It is certainly possible to have a discussion about oil and its alternatives, but let's not imagine that such a discussion can be value neutral when the recent IPCC report suggests that we are on a sinking ship.
People on The Oil Drum like to take the big picture about the future of the global economy... shouldn't we consider how the choices made in the global economy affect the global ecology? Is it really possible to discuss technologies that could if successfully promulgated kill the planet and human life on it as value neutral alternatives?
I suppose you could say climate change is beyond the mandate of The Oil Drum... but isn't the word "future" in "discussions about energy and our future"?
Is there any more basic fact about our future than the fact that the earth is rapidly warming due to global carbon emissions.

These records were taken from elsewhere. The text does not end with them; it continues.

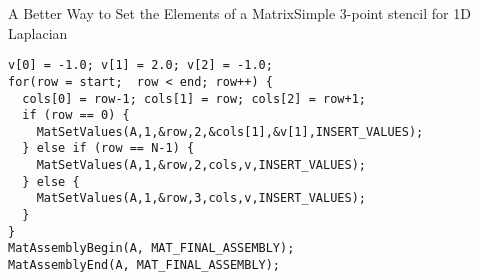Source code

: \begin{frame}[fragile]{A Better Way to Set the Elements of a Matrix}{Simple 3-point stencil for 1D Laplacian}
\small
\begin{verbatim}
v[0] = -1.0; v[1] = 2.0; v[2] = -1.0;
for(row = start;  row < end; row++) {
  cols[0] = row-1; cols[1] = row; cols[2] = row+1;
  if (row == 0) {
    MatSetValues(A,1,&row,2,&cols[1],&v[1],INSERT_VALUES);
  } else if (row == N-1) {
    MatSetValues(A,1,&row,2,cols,v,INSERT_VALUES);
  } else {
    MatSetValues(A,1,&row,3,cols,v,INSERT_VALUES);
  }
}
MatAssemblyBegin(A, MAT_FINAL_ASSEMBLY);
MatAssemblyEnd(A, MAT_FINAL_ASSEMBLY);
\end{verbatim}
\end{frame}
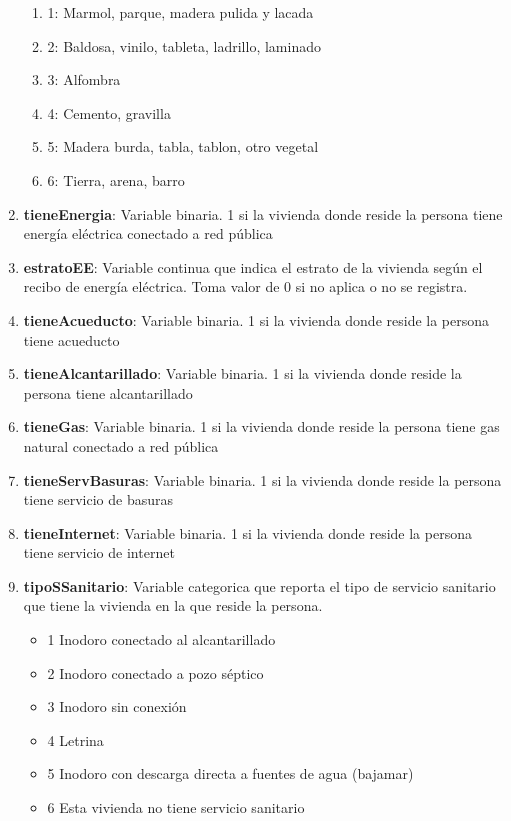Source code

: \documentclass[12pt,a4paper]{article}
\begin{document}
\begin{enumerate}
\begin{enumerate}
			\item 1: Marmol, parque, madera pulida y lacada
			\item 2: Baldosa, vinilo, tableta, ladrillo, laminado
			\item 3: Alfombra
			\item 4: Cemento, gravilla
			\item 5: Madera burda, tabla, tablon, otro vegetal
			\item 6: Tierra, arena, barro
		\end{enumerate}
	\item \textbf{tieneEnergia}: Variable binaria. 1 si la vivienda donde reside la persona tiene energía eléctrica conectado a red pública
	\item \textbf{estratoEE}: Variable continua que indica el estrato de la vivienda según el recibo de energía eléctrica. Toma valor de 0 si no aplica o no se registra.
	\item \textbf{tieneAcueducto}: Variable binaria. 1 si la vivienda donde reside la persona tiene acueducto
	\item \textbf{tieneAlcantarillado}: Variable binaria. 1 si la vivienda donde reside la persona tiene alcantarillado
	\item \textbf{tieneGas}: Variable binaria. 1 si la vivienda donde reside la persona tiene gas natural conectado a red pública
	\item \textbf{tieneServBasuras}: Variable binaria. 1 si la vivienda donde reside la persona tiene servicio de basuras
	\item \textbf{tieneInternet}: Variable binaria. 1 si la vivienda donde reside la persona tiene servicio de internet
	\item \textbf{tipoSSanitario}: Variable categorica que reporta el tipo de servicio sanitario que tiene la vivienda en la que reside la persona.
		\begin{itemize}
			\item 1 Inodoro conectado al alcantarillado
			\item 2 Inodoro conectado a pozo séptico
			\item 3 Inodoro sin conexión
			\item 4 Letrina
			\item 5 Inodoro con descarga directa a fuentes de agua (bajamar)
			\item 6 Esta vivienda no tiene servicio sanitario
		\end{itemize}
	
\end{enumerate}
\end{document}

So, sigh, no, I don't see how it is possible to have a value neutral discussion about potential ways to use our vast coal resources to enable the economy to keep chugging along and using the atomosphere as a carbon sink.
I just don't get an effort at value neutrality when coal is involved.
I'm not against a discussion of the science/engineering of using coal as a fuel... but I'd expect at least a few comments by the author to the effect that, "if scaled up to widespread use, and if the technological challenges are met, this technology has the potential to enable the increased use of coal, which could hasten the end of human life on earth."
Just a note. A little comment. Some indication of contextual awareness. Since he didn't provide it, I found it necessary to do it myself.
I'm going to assume that your view does not allow for ANY type of fuel infrastructure whatsoever. Am I correct? Not being snide, just getting the impression that you are opposed to ALL fuels.